Educative: Interactive Courses for Software Developers

Statement#

The latest version of a software product fails the quality check. Since each version is developed upon the previous one, all the versions created after a bad version are also considered bad.

Suppose you have n versions with the IDs $[1, 2, ..., n]$ , and you have access to an API function that returns TRUE if the argument is the ID of a bad version.

Find the first bad version that is causing all the later ones to be bad. Additionally, the solution should also return the number of API calls made during the process and should minimize the number of API calls too.

Constraints:

$1 \leq$ first bad version $\leq$ n $\leq 2^{31} - 1$

Solution#

So far, you’ve probably brainstormed some approaches and have an idea of how to solve this problem. Let’s explore some of these approaches and figure out which one to follow based on considerations such as time complexity and any implementation constraints.

Naive approach#

The naive approach is to find the first bad version in the versions range by linear search. We traverse the whole version range one element at a time until we find the target version.

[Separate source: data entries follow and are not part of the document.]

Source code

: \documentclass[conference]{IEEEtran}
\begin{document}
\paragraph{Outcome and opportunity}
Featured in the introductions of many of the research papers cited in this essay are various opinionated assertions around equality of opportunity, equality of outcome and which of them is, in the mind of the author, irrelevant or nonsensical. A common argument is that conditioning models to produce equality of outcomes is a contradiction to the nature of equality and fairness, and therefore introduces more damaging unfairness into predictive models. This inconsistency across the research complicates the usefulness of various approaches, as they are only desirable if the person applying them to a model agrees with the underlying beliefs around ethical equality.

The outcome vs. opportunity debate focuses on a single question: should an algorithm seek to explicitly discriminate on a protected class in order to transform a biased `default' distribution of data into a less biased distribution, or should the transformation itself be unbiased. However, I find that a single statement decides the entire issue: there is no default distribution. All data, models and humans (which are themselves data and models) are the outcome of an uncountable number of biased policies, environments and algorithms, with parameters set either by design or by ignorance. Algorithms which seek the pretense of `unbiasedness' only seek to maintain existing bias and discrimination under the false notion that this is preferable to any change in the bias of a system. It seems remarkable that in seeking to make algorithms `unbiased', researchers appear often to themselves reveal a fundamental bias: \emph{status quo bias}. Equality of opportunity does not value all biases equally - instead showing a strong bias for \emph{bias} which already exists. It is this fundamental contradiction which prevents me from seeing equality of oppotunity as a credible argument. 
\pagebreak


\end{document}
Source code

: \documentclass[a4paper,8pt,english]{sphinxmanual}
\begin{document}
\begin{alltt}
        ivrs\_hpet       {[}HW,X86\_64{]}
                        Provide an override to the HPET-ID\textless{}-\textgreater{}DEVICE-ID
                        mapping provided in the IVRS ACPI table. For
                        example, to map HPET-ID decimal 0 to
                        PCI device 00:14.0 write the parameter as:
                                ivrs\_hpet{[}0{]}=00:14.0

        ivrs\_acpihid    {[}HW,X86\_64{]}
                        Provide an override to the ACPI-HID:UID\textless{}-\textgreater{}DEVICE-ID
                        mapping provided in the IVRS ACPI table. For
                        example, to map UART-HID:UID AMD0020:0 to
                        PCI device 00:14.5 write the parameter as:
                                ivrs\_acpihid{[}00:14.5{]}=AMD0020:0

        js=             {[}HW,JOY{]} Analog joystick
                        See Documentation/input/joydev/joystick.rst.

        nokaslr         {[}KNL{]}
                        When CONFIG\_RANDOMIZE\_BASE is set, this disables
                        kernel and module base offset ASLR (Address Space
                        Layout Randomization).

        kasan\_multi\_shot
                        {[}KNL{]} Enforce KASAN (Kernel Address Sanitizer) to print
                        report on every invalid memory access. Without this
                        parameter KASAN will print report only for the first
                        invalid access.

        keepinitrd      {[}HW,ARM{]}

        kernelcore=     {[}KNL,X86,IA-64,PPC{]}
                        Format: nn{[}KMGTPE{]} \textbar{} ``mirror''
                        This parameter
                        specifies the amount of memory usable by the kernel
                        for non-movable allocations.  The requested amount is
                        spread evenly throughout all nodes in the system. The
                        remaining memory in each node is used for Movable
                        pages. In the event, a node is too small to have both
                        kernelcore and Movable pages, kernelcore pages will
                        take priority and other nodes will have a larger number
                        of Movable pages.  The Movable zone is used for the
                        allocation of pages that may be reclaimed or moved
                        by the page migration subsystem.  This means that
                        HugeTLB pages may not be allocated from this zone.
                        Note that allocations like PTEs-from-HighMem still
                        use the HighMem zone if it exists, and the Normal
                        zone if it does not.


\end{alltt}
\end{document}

The time complexity of this approach is $O(n)$ , because we may have to search the entire range in this process. This approach ignores an important piece of information: the range of version numbers is sorted from $1$ to $n$ . Let’s see if we can use this information to design a faster solution.

Optimized approach using modified binary search#

Since the versions range is sorted, binary search is the most efficient approach for finding the first bad version. It executes in $O(\log{n})$ time, which is faster than the alternate linear scanning method.

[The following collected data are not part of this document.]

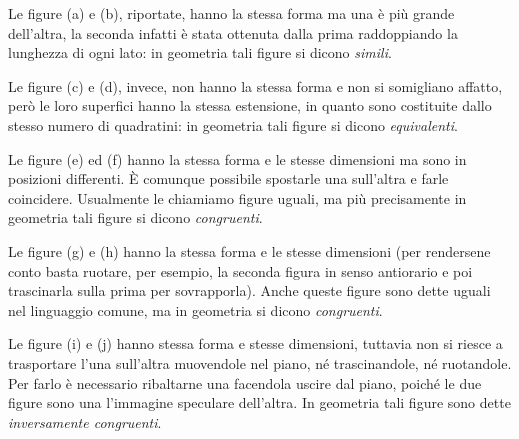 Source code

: \begin{inaccessibleblock}
 \begin{figure}[htb]
\centering\qquad\qquad

\end{figure}
\end{inaccessibleblock}

Le figure (a) e (b), riportate, hanno la stessa forma ma una è 
più grande dell'altra, la seconda infatti è stata ottenuta dalla 
prima raddoppiando la lunghezza di ogni lato: in geometria tali 
figure si dicono \emph{simili}.

Le figure (c) e (d), invece, non hanno la stessa forma e non si 
somigliano affatto, però le loro superfici hanno la stessa 
estensione, in quanto sono costituite dallo stesso numero di 
quadratini: in geometria tali figure si dicono \emph{equivalenti}.


\begin{inaccessibleblock}
 \begin{figure}[htb]
\centering\qquad\qquad

\end{figure}
\end{inaccessibleblock}

Le figure (e) ed (f) hanno la stessa forma e le stesse dimensioni ma 
sono in posizioni differenti. \`E comunque possibile spostarle una 
sull'altra e farle coincidere. Usualmente le chiamiamo figure uguali, 
ma più precisamente in geometria tali figure si dicono 
\emph{congruenti}.

Le figure (g) e (h) hanno la stessa forma e le stesse dimensioni (per 
rendersene conto basta ruotare, per esempio, la seconda figura in 
senso antiorario e poi trascinarla sulla prima per sovrapporla). 
Anche queste figure sono dette uguali nel linguaggio comune, ma in 
geometria si dicono \emph{congruenti}.

Le figure (i) e (j) hanno stessa forma e stesse dimensioni, tuttavia 
non si riesce a trasportare l'una sull'altra muovendole nel piano, né 
trascinandole, né ruotandole. Per farlo è necessario ribaltarne una 
facendola uscire dal piano, poiché le due figure sono una l'immagine 
speculare dell'altra. In geometria tali figure sono dette 
\emph{inversamente congruenti}.


\begin{inaccessibleblock}
 \begin{figure}[htb]
\centering\label{fig:figure_i_j}
\end{figure}
\end{inaccessibleblock}

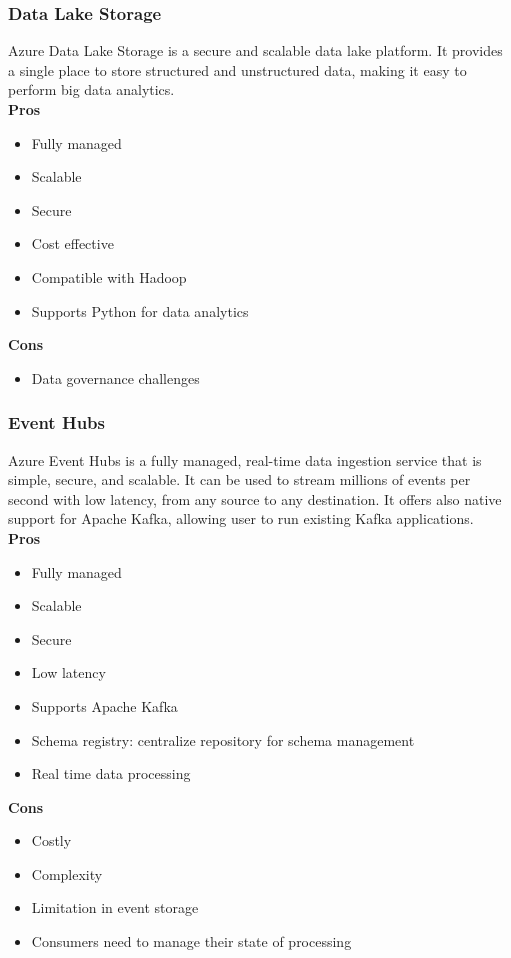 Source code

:         \subsubsection{Data Lake Storage}
        \label{azure:data-lake-storage}
        Azure Data Lake Storage is a secure and scalable data lake platform. It provides a single place to store structured and unstructured data, making it easy to perform big data analytics.\\
        \textbf{Pros}
        \begin{itemize}
            \item Fully managed
            \item Scalable
            \item Secure
            \item Cost effective
            \item Compatible with Hadoop
            \item Supports Python for data analytics
        \end{itemize}
        \textbf{Cons}
        \begin{itemize}
            \item Data governance challenges
        \end{itemize}

        \subsubsection{Event Hubs}
        \label{azure:event-hubs}
        Azure Event Hubs is a fully managed, real-time data ingestion service that is simple, secure, and scalable. It can be used to stream millions of events per second with low latency, from any source to any destination.
         It offers also native support for Apache Kafka, allowing user to run existing Kafka applications.\\
        \textbf{Pros}
        \begin{itemize}
            \item Fully managed
            \item Scalable
            \item Secure
            \item Low latency
            \item Supports Apache Kafka
            \item Schema registry: centralize repository for schema management
            \item Real time data processing
        \end{itemize}
        \textbf{Cons}
        \begin{itemize}
            \item Costly
            \item Complexity
            \item Limitation in event storage
            \item Consumers need to manage their state of processing
        \end{itemize}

Our goal is to find the first bad version by making the minimum number of calls to the API function. We use the binary search algorithm. The idea is to check the middle version to see if it’s bad. If it’s good, this means that the first bad version occurs later in the range, allowing us to entirely skip checking the first half of the range. If it’s bad, we need to check the first half of the range to find the first bad version. Therefore, we can skip checking the second half of the range.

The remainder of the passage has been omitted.